The new company soon expanded operations, with fifteen New South Wales members joining the group by February 1961. Queensland soon followed with seven retailers, under the chairmanship of Arthur Scurr, joining the cooperative in January 1962, followed by a further 16 members from Newcastle in October the same year. With the company successfully operational in the three Eastern states of Australia by the end of 1962, South Australia and Western Australia soon started running their own state-based co-operatives, and attention turned to Tasmania.

In June 2004 Mitre 10 Australia opened its first "destination hardware" or "big-box" chain at Beenleigh, Queensland.

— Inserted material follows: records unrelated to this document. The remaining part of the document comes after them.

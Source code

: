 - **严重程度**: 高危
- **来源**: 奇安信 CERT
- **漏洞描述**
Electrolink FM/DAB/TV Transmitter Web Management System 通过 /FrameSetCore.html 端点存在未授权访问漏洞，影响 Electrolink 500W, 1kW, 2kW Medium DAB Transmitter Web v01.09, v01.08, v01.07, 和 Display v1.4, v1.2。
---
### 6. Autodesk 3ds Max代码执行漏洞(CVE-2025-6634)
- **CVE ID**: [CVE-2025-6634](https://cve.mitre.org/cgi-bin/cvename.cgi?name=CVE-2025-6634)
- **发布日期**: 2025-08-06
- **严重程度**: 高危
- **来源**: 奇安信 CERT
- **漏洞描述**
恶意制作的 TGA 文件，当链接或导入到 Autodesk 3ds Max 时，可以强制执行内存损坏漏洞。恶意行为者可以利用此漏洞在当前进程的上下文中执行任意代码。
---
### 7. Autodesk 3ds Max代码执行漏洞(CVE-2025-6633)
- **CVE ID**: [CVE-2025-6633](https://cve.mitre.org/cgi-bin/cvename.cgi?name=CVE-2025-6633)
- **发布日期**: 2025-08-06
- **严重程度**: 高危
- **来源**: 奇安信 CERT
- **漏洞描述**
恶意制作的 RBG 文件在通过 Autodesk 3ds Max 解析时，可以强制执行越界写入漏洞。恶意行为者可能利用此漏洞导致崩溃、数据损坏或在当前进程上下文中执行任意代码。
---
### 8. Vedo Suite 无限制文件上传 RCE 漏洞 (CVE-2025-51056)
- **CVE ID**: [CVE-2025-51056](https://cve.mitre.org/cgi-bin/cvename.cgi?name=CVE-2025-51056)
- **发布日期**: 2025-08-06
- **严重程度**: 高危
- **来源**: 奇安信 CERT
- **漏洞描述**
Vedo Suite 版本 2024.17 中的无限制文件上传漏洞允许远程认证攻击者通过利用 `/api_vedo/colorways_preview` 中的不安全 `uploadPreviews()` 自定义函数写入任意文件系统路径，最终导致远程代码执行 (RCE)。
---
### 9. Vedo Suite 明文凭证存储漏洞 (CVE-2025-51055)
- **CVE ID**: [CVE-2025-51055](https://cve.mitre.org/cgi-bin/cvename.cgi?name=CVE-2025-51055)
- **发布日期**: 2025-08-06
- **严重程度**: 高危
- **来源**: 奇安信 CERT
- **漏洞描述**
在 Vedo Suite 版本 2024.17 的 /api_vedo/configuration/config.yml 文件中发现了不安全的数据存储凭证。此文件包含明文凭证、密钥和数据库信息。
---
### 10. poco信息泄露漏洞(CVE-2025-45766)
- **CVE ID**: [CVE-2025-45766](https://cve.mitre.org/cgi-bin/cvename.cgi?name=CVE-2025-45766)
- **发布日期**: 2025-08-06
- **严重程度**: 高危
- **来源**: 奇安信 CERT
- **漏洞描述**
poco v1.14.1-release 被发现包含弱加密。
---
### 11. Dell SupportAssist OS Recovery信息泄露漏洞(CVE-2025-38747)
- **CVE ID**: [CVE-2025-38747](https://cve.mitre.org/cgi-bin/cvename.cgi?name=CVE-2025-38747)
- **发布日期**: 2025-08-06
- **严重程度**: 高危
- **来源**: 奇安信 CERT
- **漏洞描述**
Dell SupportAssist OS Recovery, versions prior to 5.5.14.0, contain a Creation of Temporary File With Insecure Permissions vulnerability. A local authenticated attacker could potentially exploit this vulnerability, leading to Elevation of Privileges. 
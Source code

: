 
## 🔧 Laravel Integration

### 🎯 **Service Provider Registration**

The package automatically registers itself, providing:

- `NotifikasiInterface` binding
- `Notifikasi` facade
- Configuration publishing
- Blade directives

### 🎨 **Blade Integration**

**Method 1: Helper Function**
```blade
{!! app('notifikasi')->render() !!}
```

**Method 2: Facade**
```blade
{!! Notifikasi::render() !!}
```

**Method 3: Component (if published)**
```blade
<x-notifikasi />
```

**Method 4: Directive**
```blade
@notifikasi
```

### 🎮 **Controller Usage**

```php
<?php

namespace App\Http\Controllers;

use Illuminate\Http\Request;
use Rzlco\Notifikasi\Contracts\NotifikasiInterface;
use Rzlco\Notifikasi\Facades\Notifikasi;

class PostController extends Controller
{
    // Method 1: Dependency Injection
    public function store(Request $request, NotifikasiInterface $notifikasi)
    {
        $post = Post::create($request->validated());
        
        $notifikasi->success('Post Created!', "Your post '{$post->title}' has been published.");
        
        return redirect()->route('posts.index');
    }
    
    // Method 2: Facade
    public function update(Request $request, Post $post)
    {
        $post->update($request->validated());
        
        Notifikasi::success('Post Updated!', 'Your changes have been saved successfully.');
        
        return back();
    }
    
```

In late 2008 Woolworths and Mitre 10 Australia held talks on the potential acquisition of the company. The Australian Financial Review reported that Mitre 10 Australia had held talks with other companies since beginning to find a major buyer or investor, although in early 2009 Woolworths decided the company structure was too complex for a takeover. Mitre 10 Australia was believed to be in talks with Metcash. UBS analysts said Metcash had been on lookout for a "fourth pillar" for some time to add to its operations, and that Mitre 10 might be perfect.

In late 2009 Mitre 10 Australia announced that they were searching for a major investment or buyer. In November 2009, Metcash released a statement to the Australian Securities Exchange with a proposal for Metcash to take 50.1% in the Mitre 10 Hardware Group for A$55 million cash injection. The deal proposed giving Metcash the right to buy the remaining 49.9% in the company at the end of 2012 or 2013. In March 2010 98% of Mitre 10 Australia shareholders voted in favour of the Metcash bid. Metcash acquired the rest of Mitre 10 in 2012.

==Store types==
Mitre 10 is a "destination hardware," or "big-box," chain; designed as a one stop shop for big projects. The main focus is customer service and stores have customer service attendants stationed in different departments of the store i.e., plumbing, electrical, trade building supplies (including timber), paint, the majority of these have a trade qualification. Mitre 10 Australia opened its first Mega in June 2004 at Beenleigh, Queensland.

Mitre 10 stores are painted in the traditional blue and white livery. As Mitre 10 stores are all privately owned, operators have the option of adding concepts to their store, such as a dedicated "GardenCentre" or "TradeCentre".

==Sponsorships==
From 1995 until 2000, Mitre 10 was naming rights sponsor of Larkham Motorsport.